= Goal of the exercise =
When you reach the entries, transcribe each one exactly.

= Data shown =
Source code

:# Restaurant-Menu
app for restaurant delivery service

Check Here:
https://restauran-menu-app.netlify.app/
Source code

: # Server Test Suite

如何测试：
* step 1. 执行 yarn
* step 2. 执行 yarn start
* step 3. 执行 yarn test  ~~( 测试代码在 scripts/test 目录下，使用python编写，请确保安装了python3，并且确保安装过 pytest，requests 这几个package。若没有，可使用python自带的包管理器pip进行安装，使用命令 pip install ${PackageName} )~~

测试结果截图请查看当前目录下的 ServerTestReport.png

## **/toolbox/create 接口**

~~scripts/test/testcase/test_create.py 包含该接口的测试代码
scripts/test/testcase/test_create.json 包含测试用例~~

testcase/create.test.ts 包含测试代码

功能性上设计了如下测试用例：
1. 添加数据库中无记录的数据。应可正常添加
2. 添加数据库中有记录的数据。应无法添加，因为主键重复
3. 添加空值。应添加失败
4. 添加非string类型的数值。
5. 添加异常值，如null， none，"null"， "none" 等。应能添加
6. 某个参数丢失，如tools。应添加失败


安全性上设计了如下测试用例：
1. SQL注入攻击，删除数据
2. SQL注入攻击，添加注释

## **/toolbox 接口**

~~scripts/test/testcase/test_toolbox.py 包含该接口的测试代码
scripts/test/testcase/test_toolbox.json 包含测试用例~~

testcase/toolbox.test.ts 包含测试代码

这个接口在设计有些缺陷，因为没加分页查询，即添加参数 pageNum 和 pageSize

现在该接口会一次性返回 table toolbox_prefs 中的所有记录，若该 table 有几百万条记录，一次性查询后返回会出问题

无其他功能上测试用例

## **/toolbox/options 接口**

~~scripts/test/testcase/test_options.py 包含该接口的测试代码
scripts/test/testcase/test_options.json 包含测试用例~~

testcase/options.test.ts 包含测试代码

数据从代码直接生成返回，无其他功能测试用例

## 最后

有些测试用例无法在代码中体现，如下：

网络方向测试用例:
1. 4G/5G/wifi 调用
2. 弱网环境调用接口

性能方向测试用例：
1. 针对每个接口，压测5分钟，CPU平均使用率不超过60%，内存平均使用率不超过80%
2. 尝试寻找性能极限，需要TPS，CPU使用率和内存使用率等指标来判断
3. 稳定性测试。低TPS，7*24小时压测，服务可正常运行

= Exercise solution =
Source code

:# Restaurant-Menu
app for restaurant delivery service

Check Here:
https://restauran-menu-app.netlify.app/
Source code

: # Server Test Suite

如何测试：
* step 1. 执行 yarn
* step 2. 执行 yarn start
* step 3. 执行 yarn test  ~~( 测试代码在 scripts/test 目录下，使用python编写，请确保安装了python3，并且确保安装过 pytest，requests 这几个package。若没有，可使用python自带的包管理器pip进行安装，使用命令 pip install ${PackageName} )~~

测试结果截图请查看当前目录下的 ServerTestReport.png

## **/toolbox/create 接口**

~~scripts/test/testcase/test_create.py 包含该接口的测试代码
scripts/test/testcase/test_create.json 包含测试用例~~

testcase/create.test.ts 包含测试代码

功能性上设计了如下测试用例：
1. 添加数据库中无记录的数据。应可正常添加
2. 添加数据库中有记录的数据。应无法添加，因为主键重复
3. 添加空值。应添加失败
4. 添加非string类型的数值。
5. 添加异常值，如null， none，"null"， "none" 等。应能添加
6. 某个参数丢失，如tools。应添加失败


安全性上设计了如下测试用例：
1. SQL注入攻击，删除数据
2. SQL注入攻击，添加注释

## **/toolbox 接口**

~~scripts/test/testcase/test_toolbox.py 包含该接口的测试代码
scripts/test/testcase/test_toolbox.json 包含测试用例~~

testcase/toolbox.test.ts 包含测试代码

这个接口在设计有些缺陷，因为没加分页查询，即添加参数 pageNum 和 pageSize

现在该接口会一次性返回 table toolbox_prefs 中的所有记录，若该 table 有几百万条记录，一次性查询后返回会出问题

无其他功能上测试用例

## **/toolbox/options 接口**

~~scripts/test/testcase/test_options.py 包含该接口的测试代码
scripts/test/testcase/test_options.json 包含测试用例~~

testcase/options.test.ts 包含测试代码

数据从代码直接生成返回，无其他功能测试用例

## 最后

有些测试用例无法在代码中体现，如下：

网络方向测试用例:
1. 4G/5G/wifi 调用
2. 弱网环境调用接口

性能方向测试用例：
1. 针对每个接口，压测5分钟，CPU平均使用率不超过60%，内存平均使用率不超过80%
2. 尝试寻找性能极限，需要TPS，CPU使用率和内存使用率等指标来判断
3. 稳定性测试。低TPS，7*24小时压测，服务可正常运行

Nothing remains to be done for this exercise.